Effect of enzyme induction on plasma lipids using antipyrine, phenobarbital, and rifampicin.

Abstract

The liver microsomal enzyme system was induced by antipyrine, phenobarbital, or rifampicin in 19 healthy subjects and the effect on plasma lipids was followed. Before and after each study antipyrine elimination, γ‐glutamyl‐transpeptidase, D‐glucaric acid, and 6‐β‐hydroxycortisol were measured, and plasma lipids including lipoprotein electrophoresis were estimated. The subjects were given 1,200 mg antipyrine, 100 mg phenobarbital, 600 mg rifampicin, or 1,200 mg rifampicin daily for 14 days. Following enzyme induction by antipyrine, the antipyrine half‐life fell from 11.8 to 8.7 hr, by phenobarbital, from 13.8 to 8.9 hr, by rifampicin (600 mg), from 11.7 to 7.1 hr, and by rifampicin (1,200 mg), from 11.7 to 5.6 hr; the antipyrine clearance was increased after antipyrine by 30%, after phenobarbital, by 56%, after rifampicin (600 mg), by 59%, and after rifampicin (1,200 mg), by 125%. D‐Glucaric acid excretion in urine showed a tendency to rise to the same extent in each group, while the γ‐glutamyl‐transpeptidase values were affected similarly after antipyrine and phenobarbital but remained unchanged after rifampicin.

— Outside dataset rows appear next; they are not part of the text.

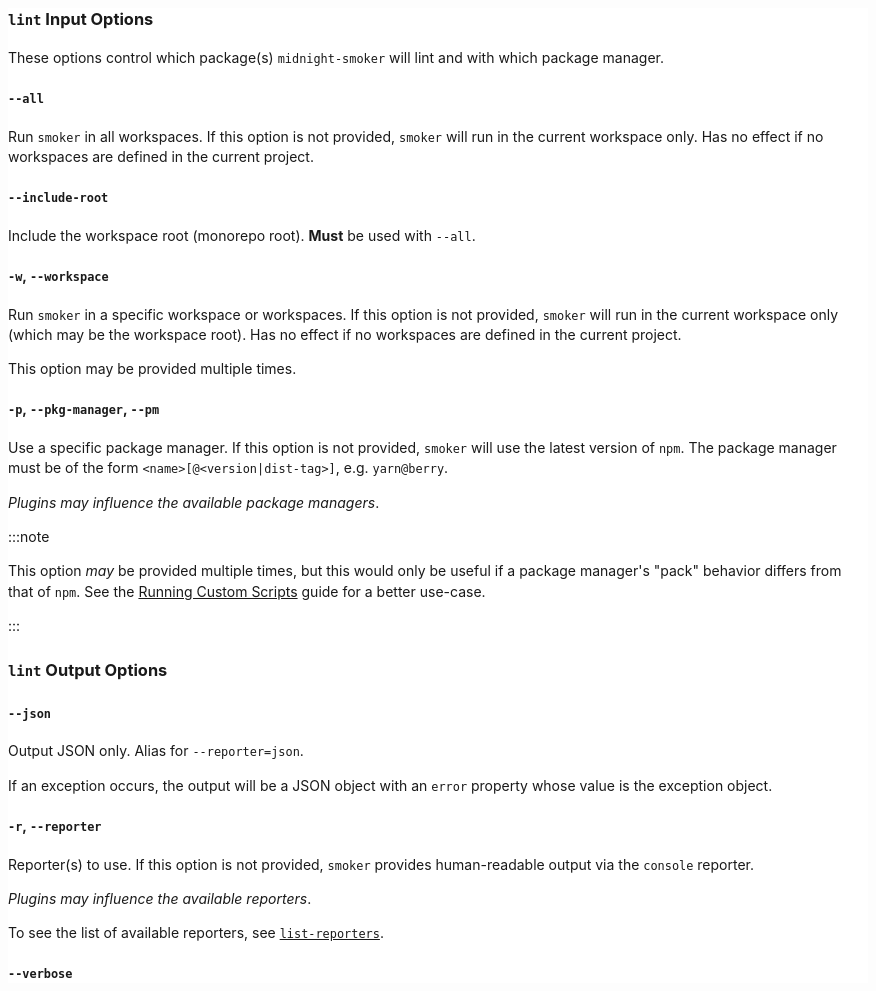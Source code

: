 ### `lint` Input Options

These options control which package(s) `midnight-smoker` will lint and with which package manager.

#### `--all`

Run `smoker` in all workspaces. If this option is not provided, `smoker` will run in the current workspace only. Has no effect if no workspaces are defined in the current project.

#### `--include-root`

Include the workspace root (monorepo root). **Must** be used with `--all`.

#### `-w`, `--workspace`

Run `smoker` in a specific workspace or workspaces. If this option is not provided, `smoker` will run in the current workspace only (which may be the workspace root). Has no effect if no workspaces are defined in the current project.

This option may be provided multiple times.

#### `-p`, `--pkg-manager`, `--pm`

Use a specific package manager. If this option is not provided, `smoker` will use the latest version of `npm`. The package manager must be of the form `<name>[@<version|dist-tag>]`, e.g. `yarn@berry`.

_Plugins may influence the available package managers_.

:::note

This option _may_ be provided multiple times, but this would only be useful if a package manager's "pack" behavior differs from that of `npm`. See the [Running Custom Scripts](/guides/custom-scripts.md) guide for a better use-case.

:::

### `lint` Output Options

#### `--json`

Output JSON only. Alias for `--reporter=json`.

If an exception occurs, the output will be a JSON object with an `error` property whose value is the exception object.



#### `-r`, `--reporter`

Reporter(s) to use. If this option is not provided, `smoker` provides human-readable output via the `console` reporter.

_Plugins may influence the available reporters_.

To see the list of available reporters, see [`list-reporters`](#command-list-reporters).

#### `--verbose`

The 6‐β‐hydroxycortisol urinary excretion corrected by the 17‐hydroxycorticosteroids increased in all groups. There were no changes in plasma cholesterol, triglyceride, and other plasma lipids measured, and lipid electrophoresis was unchanged. Steady‐state plasma concentrations of cholesterol and plasma triglycerides were not elevated after induction of the microsomal enzyme system by the drugs used.